Reports from Geneva said Nakajima would meet Wednesday with Baker. But in Washington, Tutwiler said Monday that no meeting was planned. She indicated that the WHO director general might meet with others in the State Department.
Nakajima is to confer Tuesday with various members of Congress, including Reps. Gus Yatron (D-Pa.), chairman of the House Foreign Affairs subcommittee with jurisdiction over the United Nations, and Benjamin Gilman (R-N.Y.), one of the senior Republicans on the overall committee, Capitol Hill sources said.
The proposal to admit the PLO to the world health body also came up Monday at a new round of talks in Tunis between the United States and the PLO. Tutwiler provided few details of the session, saying only that it was a “real meeting” and not a “telephone call” or “contact.”
The United States “vigorously opposes” admission of the PLO as a full member to any U.N. body, Tutwiler said. She said that the secretary of state feels “very strongly” that PLO admission would harm the Middle East peace process as well as the “U.N. system.”

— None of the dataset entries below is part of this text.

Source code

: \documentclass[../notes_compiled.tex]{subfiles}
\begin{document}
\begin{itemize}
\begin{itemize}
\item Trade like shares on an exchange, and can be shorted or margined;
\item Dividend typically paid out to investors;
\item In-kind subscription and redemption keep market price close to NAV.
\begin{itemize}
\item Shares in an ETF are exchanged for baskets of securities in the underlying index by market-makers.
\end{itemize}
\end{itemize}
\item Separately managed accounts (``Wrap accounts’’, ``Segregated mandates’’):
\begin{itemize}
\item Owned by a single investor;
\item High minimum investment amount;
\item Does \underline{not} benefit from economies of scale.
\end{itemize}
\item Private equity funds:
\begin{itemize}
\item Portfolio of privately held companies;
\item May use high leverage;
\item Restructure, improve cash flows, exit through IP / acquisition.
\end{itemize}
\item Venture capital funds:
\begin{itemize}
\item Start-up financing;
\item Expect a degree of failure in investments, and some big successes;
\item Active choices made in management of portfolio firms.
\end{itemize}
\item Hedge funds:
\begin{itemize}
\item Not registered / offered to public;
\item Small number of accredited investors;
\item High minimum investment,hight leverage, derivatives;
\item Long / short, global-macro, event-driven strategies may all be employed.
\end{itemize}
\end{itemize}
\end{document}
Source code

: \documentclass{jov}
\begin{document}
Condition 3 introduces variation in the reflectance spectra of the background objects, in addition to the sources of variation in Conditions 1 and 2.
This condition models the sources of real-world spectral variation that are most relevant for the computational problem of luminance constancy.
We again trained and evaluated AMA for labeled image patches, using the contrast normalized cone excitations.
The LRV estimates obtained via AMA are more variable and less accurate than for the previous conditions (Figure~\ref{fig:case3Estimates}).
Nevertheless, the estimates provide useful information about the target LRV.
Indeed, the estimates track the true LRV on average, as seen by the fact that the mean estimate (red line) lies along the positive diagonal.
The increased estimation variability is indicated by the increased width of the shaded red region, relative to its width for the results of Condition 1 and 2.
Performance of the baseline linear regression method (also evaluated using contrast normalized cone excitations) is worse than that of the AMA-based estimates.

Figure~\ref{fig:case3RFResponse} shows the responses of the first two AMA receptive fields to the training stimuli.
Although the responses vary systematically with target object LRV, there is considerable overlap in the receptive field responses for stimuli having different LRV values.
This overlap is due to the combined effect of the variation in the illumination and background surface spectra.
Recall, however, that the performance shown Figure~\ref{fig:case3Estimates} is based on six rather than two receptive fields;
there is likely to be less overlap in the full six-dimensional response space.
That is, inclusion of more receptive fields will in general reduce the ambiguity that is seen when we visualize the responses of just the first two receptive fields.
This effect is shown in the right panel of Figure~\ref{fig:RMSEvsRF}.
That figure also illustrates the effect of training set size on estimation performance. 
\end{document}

Western European allies support the U.S. decision, Tutwiler said. When asked if that included France, which PLO leader Yasir Arafat is due to visit Tuesday, Tutwiler responded, “My understanding was that it was with all of our allies.”
On Capitol Hill, Sens. Patrick Leahy (D-Vt.) and Robert Kasten (R-Wis.) are circulating a letter to Bush urging that “the United States government at the highest level immediately and strenuously emphasize to all parties” the “implications of according the PLO the status of member state.”
The senators say in the letter, which may be sent by the end of the week, that they cannot “overemphasize the gravity” of the U.S. sanctions against U.N. agencies should they recognize such a state.
Leahy, Kasten and 36 colleagues had written to Baker on April 13, threatening that Congress might take “punitive” actions against U.N. agencies that recognize the Palestinian state the PLO has proclaimed.
In the House, Rep. Tom Lantos (D-Calif.) introduced a bill last week that would withhold U.S. funds to U.N. bodies that grant full membership to a Palestinian state.
Baker also raised the subject with Clovis Maksoud, the Arab League’s permanent representative to the United Nations, at a meeting April 27.
The secretary told Maksoud “how strongly we feel about this and that we were prepared to take this step that I have announced today, “Tutwiler said.